**What the exercise asks**
Give back the full data character for character.

**Working data**
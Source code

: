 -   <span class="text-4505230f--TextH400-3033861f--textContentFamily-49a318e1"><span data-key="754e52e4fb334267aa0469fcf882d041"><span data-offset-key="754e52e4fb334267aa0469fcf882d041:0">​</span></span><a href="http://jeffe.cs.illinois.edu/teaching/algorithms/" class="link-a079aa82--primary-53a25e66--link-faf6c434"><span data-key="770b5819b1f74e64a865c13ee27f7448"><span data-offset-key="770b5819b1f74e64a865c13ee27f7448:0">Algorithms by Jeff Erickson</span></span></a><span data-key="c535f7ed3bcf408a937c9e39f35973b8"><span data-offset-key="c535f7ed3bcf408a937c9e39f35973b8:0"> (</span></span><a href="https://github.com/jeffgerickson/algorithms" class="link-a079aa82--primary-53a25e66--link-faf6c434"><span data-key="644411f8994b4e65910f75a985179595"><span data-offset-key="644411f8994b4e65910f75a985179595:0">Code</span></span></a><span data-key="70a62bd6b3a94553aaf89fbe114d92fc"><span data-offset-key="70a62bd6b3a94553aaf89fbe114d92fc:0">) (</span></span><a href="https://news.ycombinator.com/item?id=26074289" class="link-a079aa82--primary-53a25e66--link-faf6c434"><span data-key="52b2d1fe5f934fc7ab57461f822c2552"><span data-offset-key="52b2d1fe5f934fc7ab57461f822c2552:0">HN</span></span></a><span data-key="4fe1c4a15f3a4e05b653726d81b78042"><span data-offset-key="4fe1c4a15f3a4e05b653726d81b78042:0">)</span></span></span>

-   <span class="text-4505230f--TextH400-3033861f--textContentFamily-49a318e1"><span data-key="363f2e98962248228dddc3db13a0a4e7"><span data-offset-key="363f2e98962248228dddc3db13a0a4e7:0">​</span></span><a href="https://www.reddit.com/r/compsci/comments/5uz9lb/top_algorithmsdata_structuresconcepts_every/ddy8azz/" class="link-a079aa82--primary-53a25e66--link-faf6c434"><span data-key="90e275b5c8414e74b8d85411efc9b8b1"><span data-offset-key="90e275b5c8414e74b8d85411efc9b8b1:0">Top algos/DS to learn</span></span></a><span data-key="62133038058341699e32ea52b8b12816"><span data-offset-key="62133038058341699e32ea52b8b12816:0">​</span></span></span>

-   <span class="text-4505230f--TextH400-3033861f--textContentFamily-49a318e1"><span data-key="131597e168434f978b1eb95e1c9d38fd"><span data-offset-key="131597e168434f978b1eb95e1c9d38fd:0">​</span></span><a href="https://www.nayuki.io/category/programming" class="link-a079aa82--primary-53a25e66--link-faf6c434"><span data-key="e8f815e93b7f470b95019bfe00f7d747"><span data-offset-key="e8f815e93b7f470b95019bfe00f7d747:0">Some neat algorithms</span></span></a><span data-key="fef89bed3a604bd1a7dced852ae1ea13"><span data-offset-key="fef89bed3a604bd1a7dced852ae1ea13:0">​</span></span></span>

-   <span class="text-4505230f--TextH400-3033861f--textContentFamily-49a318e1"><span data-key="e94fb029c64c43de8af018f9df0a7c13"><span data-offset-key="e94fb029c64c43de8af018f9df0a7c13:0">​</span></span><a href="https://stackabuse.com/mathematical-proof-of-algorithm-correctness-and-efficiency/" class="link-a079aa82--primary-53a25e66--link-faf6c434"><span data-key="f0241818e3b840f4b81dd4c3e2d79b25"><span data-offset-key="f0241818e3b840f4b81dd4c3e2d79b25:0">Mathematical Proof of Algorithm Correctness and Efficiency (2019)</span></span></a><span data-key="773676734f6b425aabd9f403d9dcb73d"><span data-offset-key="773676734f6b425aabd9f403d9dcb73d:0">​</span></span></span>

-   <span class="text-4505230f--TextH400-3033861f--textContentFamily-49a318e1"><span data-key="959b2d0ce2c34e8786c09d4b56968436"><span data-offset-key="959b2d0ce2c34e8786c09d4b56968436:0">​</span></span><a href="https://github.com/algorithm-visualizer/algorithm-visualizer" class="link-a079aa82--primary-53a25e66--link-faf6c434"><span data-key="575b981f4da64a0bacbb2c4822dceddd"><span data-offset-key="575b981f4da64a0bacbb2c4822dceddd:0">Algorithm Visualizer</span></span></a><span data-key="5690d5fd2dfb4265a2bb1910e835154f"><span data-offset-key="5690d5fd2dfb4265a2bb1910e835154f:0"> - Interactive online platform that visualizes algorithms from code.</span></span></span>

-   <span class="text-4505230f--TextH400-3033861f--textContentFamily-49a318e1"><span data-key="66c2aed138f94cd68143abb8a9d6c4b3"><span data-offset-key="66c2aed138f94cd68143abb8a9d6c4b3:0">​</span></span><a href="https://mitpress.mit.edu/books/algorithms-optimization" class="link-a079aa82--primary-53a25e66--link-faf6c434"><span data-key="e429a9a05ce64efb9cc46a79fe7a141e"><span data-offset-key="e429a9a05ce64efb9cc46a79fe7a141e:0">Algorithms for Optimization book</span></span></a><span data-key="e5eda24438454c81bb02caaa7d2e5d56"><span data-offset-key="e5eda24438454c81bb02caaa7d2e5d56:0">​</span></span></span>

**Your response**
Source code

: -   <span class="text-4505230f--TextH400-3033861f--textContentFamily-49a318e1"><span data-key="754e52e4fb334267aa0469fcf882d041"><span data-offset-key="754e52e4fb334267aa0469fcf882d041:0">​</span></span><a href="http://jeffe.cs.illinois.edu/teaching/algorithms/" class="link-a079aa82--primary-53a25e66--link-faf6c434"><span data-key="770b5819b1f74e64a865c13ee27f7448"><span data-offset-key="770b5819b1f74e64a865c13ee27f7448:0">Algorithms by Jeff Erickson</span></span></a><span data-key="c535f7ed3bcf408a937c9e39f35973b8"><span data-offset-key="c535f7ed3bcf408a937c9e39f35973b8:0"> (</span></span><a href="https://github.com/jeffgerickson/algorithms" class="link-a079aa82--primary-53a25e66--link-faf6c434"><span data-key="644411f8994b4e65910f75a985179595"><span data-offset-key="644411f8994b4e65910f75a985179595:0">Code</span></span></a><span data-key="70a62bd6b3a94553aaf89fbe114d92fc"><span data-offset-key="70a62bd6b3a94553aaf89fbe114d92fc:0">) (</span></span><a href="https://news.ycombinator.com/item?id=26074289" class="link-a079aa82--primary-53a25e66--link-faf6c434"><span data-key="52b2d1fe5f934fc7ab57461f822c2552"><span data-offset-key="52b2d1fe5f934fc7ab57461f822c2552:0">HN</span></span></a><span data-key="4fe1c4a15f3a4e05b653726d81b78042"><span data-offset-key="4fe1c4a15f3a4e05b653726d81b78042:0">)</span></span></span>

-   <span class="text-4505230f--TextH400-3033861f--textContentFamily-49a318e1"><span data-key="363f2e98962248228dddc3db13a0a4e7"><span data-offset-key="363f2e98962248228dddc3db13a0a4e7:0">​</span></span><a href="https://www.reddit.com/r/compsci/comments/5uz9lb/top_algorithmsdata_structuresconcepts_every/ddy8azz/" class="link-a079aa82--primary-53a25e66--link-faf6c434"><span data-key="90e275b5c8414e74b8d85411efc9b8b1"><span data-offset-key="90e275b5c8414e74b8d85411efc9b8b1:0">Top algos/DS to learn</span></span></a><span data-key="62133038058341699e32ea52b8b12816"><span data-offset-key="62133038058341699e32ea52b8b12816:0">​</span></span></span>

-   <span class="text-4505230f--TextH400-3033861f--textContentFamily-49a318e1"><span data-key="131597e168434f978b1eb95e1c9d38fd"><span data-offset-key="131597e168434f978b1eb95e1c9d38fd:0">​</span></span><a href="https://www.nayuki.io/category/programming" class="link-a079aa82--primary-53a25e66--link-faf6c434"><span data-key="e8f815e93b7f470b95019bfe00f7d747"><span data-offset-key="e8f815e93b7f470b95019bfe00f7d747:0">Some neat algorithms</span></span></a><span data-key="fef89bed3a604bd1a7dced852ae1ea13"><span data-offset-key="fef89bed3a604bd1a7dced852ae1ea13:0">​</span></span></span>

-   <span class="text-4505230f--TextH400-3033861f--textContentFamily-49a318e1"><span data-key="e94fb029c64c43de8af018f9df0a7c13"><span data-offset-key="e94fb029c64c43de8af018f9df0a7c13:0">​</span></span><a href="https://stackabuse.com/mathematical-proof-of-algorithm-correctness-and-efficiency/" class="link-a079aa82--primary-53a25e66--link-faf6c434"><span data-key="f0241818e3b840f4b81dd4c3e2d79b25"><span data-offset-key="f0241818e3b840f4b81dd4c3e2d79b25:0">Mathematical Proof of Algorithm Correctness and Efficiency (2019)</span></span></a><span data-key="773676734f6b425aabd9f403d9dcb73d"><span data-offset-key="773676734f6b425aabd9f403d9dcb73d:0">​</span></span></span>

-   <span class="text-4505230f--TextH400-3033861f--textContentFamily-49a318e1"><span data-key="959b2d0ce2c34e8786c09d4b56968436"><span data-offset-key="959b2d0ce2c34e8786c09d4b56968436:0">​</span></span><a href="https://github.com/algorithm-visualizer/algorithm-visualizer" class="link-a079aa82--primary-53a25e66--link-faf6c434"><span data-key="575b981f4da64a0bacbb2c4822dceddd"><span data-offset-key="575b981f4da64a0bacbb2c4822dceddd:0">Algorithm Visualizer</span></span></a><span data-key="5690d5fd2dfb4265a2bb1910e835154f"><span data-offset-key="5690d5fd2dfb4265a2bb1910e835154f:0"> - Interactive online platform that visualizes algorithms from code.</span></span></span>

-   <span class="text-4505230f--TextH400-3033861f--textContentFamily-49a318e1"><span data-key="66c2aed138f94cd68143abb8a9d6c4b3"><span data-offset-key="66c2aed138f94cd68143abb8a9d6c4b3:0">​</span></span><a href="https://mitpress.mit.edu/books/algorithms-optimization" class="link-a079aa82--primary-53a25e66--link-faf6c434"><span data-key="e429a9a05ce64efb9cc46a79fe7a141e"><span data-offset-key="e429a9a05ce64efb9cc46a79fe7a141e:0">Algorithms for Optimization book</span></span></a><span data-key="e5eda24438454c81bb02caaa7d2e5d56"><span data-offset-key="e5eda24438454c81bb02caaa7d2e5d56:0">​</span></span></span>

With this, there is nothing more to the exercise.